> TASK: Whenever a line of the entries below holds the string "pyinstaller", copy that line and return it.

*** EXTRACTED RECORDS

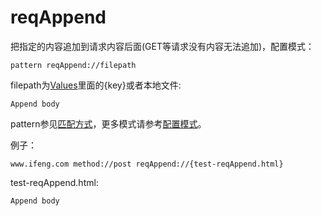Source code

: # reqAppend

把指定的内容追加到请求内容后面(GET等请求没有内容无法追加)，配置模式：

	pattern reqAppend://filepath
	
filepath为[Values](http://local.whistlejs.com/#values)里面的{key}或者本地文件:

	Append body

pattern参见[匹配方式](../pattern.html)，更多模式请参考[配置模式](../mode.html)。

例子：

	www.ifeng.com method://post reqAppend://{test-reqAppend.html}
	

test-reqAppend.html:

	Append body
	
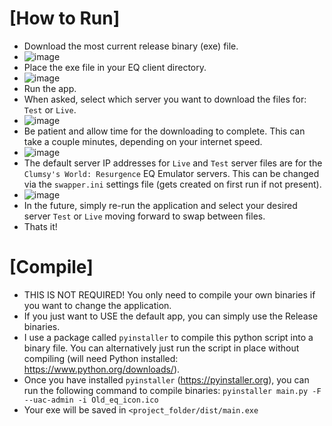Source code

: 
# [How to Run]

- Download the most current release binary (exe) file.
- ![image](https://github.com/user-attachments/assets/04173bf7-81a3-4e9f-83c4-3e38a92c65b6)
- Place the exe file in your EQ client directory.
- ![image](https://github.com/user-attachments/assets/ec9ceda7-005c-49e9-b5c3-8dea1c1e0f80)
- Run the app.
- When asked, select which server you want to download the files for: `Test` or `Live`.
- ![image](https://github.com/user-attachments/assets/d92634a3-18b6-487b-b2a7-6de9c76f1537)
- Be patient and allow time for the downloading to complete. This can take a couple minutes, depending on your internet speed.
- ![image](https://github.com/user-attachments/assets/48ecf1b6-5277-4914-abcb-366ba8e0ccc2)
- The default server IP addresses for `Live` and `Test` server files are for the `Clumsy's World: Resurgence` EQ Emulator servers. This can be changed via the `swapper.ini` settings file (gets created on first run if not present).
- ![image](https://github.com/user-attachments/assets/d1fa0050-21fc-44c0-8cf3-6142a6af27f9)
- In the future, simply re-run the application and select your desired server `Test` or `Live` moving forward to swap between files.
- Thats it!

# [Compile]

- THIS IS NOT REQUIRED! You only need to compile your own binaries if you want to change the application.
- If you just want to USE the default app, you can simply use the Release binaries.
- I use a package called `pyinstaller` to compile this python script into a binary file. You can alternatively just run the script in place without compiling (will need Python installed: https://www.python.org/downloads/).
- Once you have installed `pyinstaller` (https://pyinstaller.org), you can run the following command to compile binaries: `pyinstaller main.py -F --uac-admin -i Old_eq_icon.ico`
 - Your exe will be saved in `<project_folder/dist/main.exe`
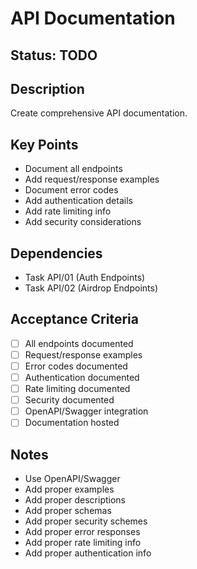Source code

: # API Documentation

## Status: TODO

## Description
Create comprehensive API documentation.

## Key Points
- Document all endpoints
- Add request/response examples
- Document error codes
- Add authentication details
- Add rate limiting info
- Add security considerations

## Dependencies
- Task API/01 (Auth Endpoints)
- Task API/02 (Airdrop Endpoints)

## Acceptance Criteria
- [ ] All endpoints documented
- [ ] Request/response examples
- [ ] Error codes documented
- [ ] Authentication documented
- [ ] Rate limiting documented
- [ ] Security documented
- [ ] OpenAPI/Swagger integration
- [ ] Documentation hosted

## Notes
- Use OpenAPI/Swagger
- Add proper examples
- Add proper descriptions
- Add proper schemas
- Add proper security schemes
- Add proper error responses
- Add proper rate limiting info
- Add proper authentication info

******

> TASK ANSWER:
- I use a package called `pyinstaller` to compile this python script into a binary file. You can alternatively just run the script in place without compiling (will need Python installed: https://www.python.org/downloads/).
- Once you have installed `pyinstaller` (https://pyinstaller.org), you can run the following command to compile binaries: `pyinstaller main.py -F --uac-admin -i Old_eq_icon.ico`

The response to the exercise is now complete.